ABOUT THIS EXERCISE =>
Find the word "odrl" in the listing. Copy out each line where it occurs.
######
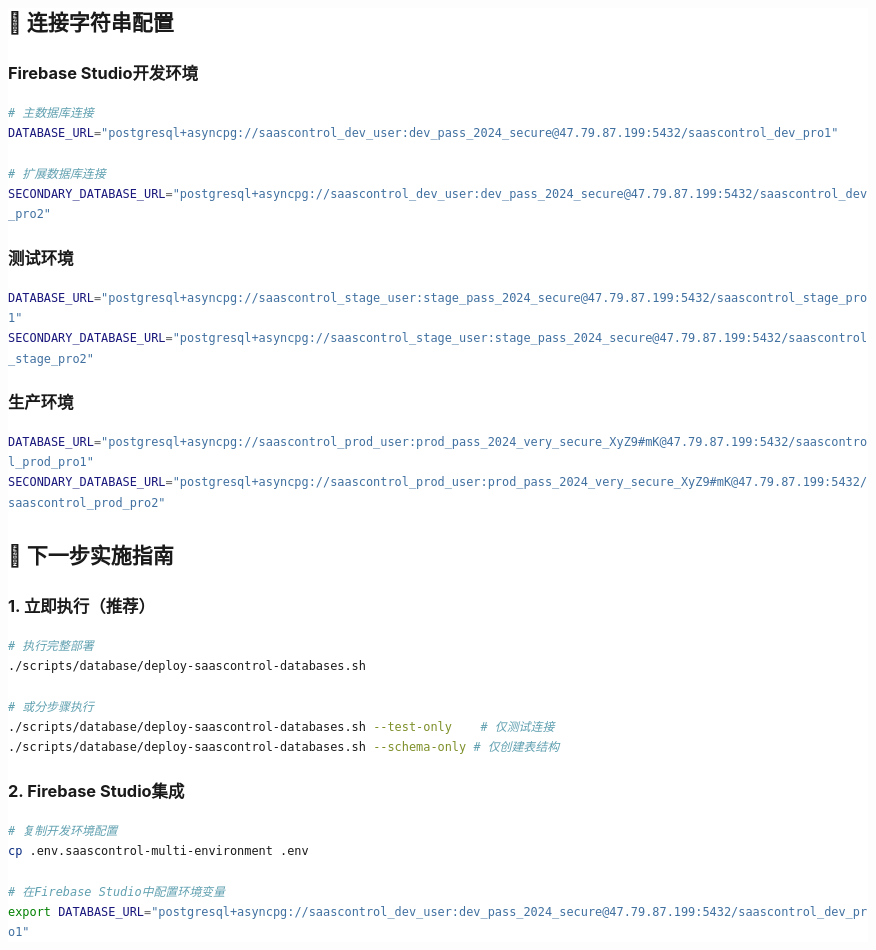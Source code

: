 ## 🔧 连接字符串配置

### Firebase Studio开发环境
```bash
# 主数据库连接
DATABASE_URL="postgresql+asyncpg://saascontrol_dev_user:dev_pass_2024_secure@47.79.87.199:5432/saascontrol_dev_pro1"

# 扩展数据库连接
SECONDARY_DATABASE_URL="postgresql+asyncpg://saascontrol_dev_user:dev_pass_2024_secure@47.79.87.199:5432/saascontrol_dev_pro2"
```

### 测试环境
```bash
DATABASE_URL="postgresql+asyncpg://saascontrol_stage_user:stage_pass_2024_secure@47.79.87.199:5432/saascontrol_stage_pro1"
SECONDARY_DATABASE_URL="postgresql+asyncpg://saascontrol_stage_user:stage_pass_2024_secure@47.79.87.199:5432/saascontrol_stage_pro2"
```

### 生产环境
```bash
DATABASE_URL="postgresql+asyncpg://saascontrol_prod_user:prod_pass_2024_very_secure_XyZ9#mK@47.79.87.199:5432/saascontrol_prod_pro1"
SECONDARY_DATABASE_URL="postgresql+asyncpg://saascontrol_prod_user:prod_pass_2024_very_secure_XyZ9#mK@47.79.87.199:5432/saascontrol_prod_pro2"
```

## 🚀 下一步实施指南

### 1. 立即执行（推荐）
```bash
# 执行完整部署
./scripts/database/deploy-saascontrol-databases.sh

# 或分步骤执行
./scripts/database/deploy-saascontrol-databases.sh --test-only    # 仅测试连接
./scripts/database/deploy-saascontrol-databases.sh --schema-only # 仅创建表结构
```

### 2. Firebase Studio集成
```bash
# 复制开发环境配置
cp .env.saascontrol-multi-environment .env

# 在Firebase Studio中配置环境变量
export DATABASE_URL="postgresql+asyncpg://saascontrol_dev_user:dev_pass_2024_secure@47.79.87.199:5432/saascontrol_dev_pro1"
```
######
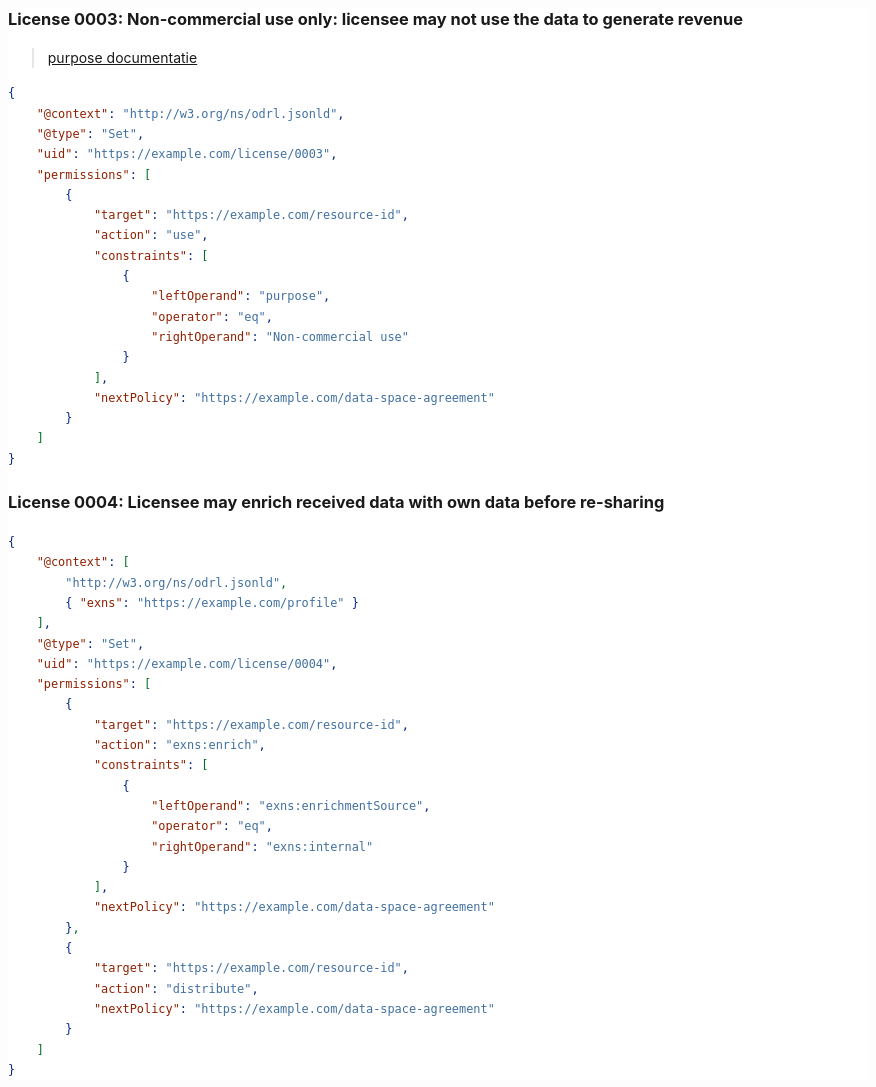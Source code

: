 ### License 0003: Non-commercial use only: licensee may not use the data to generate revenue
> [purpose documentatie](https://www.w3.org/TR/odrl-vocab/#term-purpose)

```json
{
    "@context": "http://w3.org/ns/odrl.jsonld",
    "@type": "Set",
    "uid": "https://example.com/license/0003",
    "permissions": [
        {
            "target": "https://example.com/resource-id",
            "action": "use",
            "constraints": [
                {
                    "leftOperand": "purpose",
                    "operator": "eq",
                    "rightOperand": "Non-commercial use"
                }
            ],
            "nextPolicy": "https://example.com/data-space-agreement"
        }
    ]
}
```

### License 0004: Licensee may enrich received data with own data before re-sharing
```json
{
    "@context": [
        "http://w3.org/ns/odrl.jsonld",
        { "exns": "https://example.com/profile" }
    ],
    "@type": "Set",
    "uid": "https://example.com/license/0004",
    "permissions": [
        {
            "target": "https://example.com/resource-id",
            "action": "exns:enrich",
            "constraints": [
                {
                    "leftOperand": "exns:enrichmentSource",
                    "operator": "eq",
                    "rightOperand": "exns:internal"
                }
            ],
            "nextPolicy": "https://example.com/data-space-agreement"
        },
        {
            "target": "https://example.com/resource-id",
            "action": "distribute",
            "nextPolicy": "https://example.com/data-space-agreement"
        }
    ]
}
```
######
FINISHED EXERCISE =>
> [purpose documentatie](https://www.w3.org/TR/odrl-vocab/#term-purpose)
    "@context": "http://w3.org/ns/odrl.jsonld",
        "http://w3.org/ns/odrl.jsonld",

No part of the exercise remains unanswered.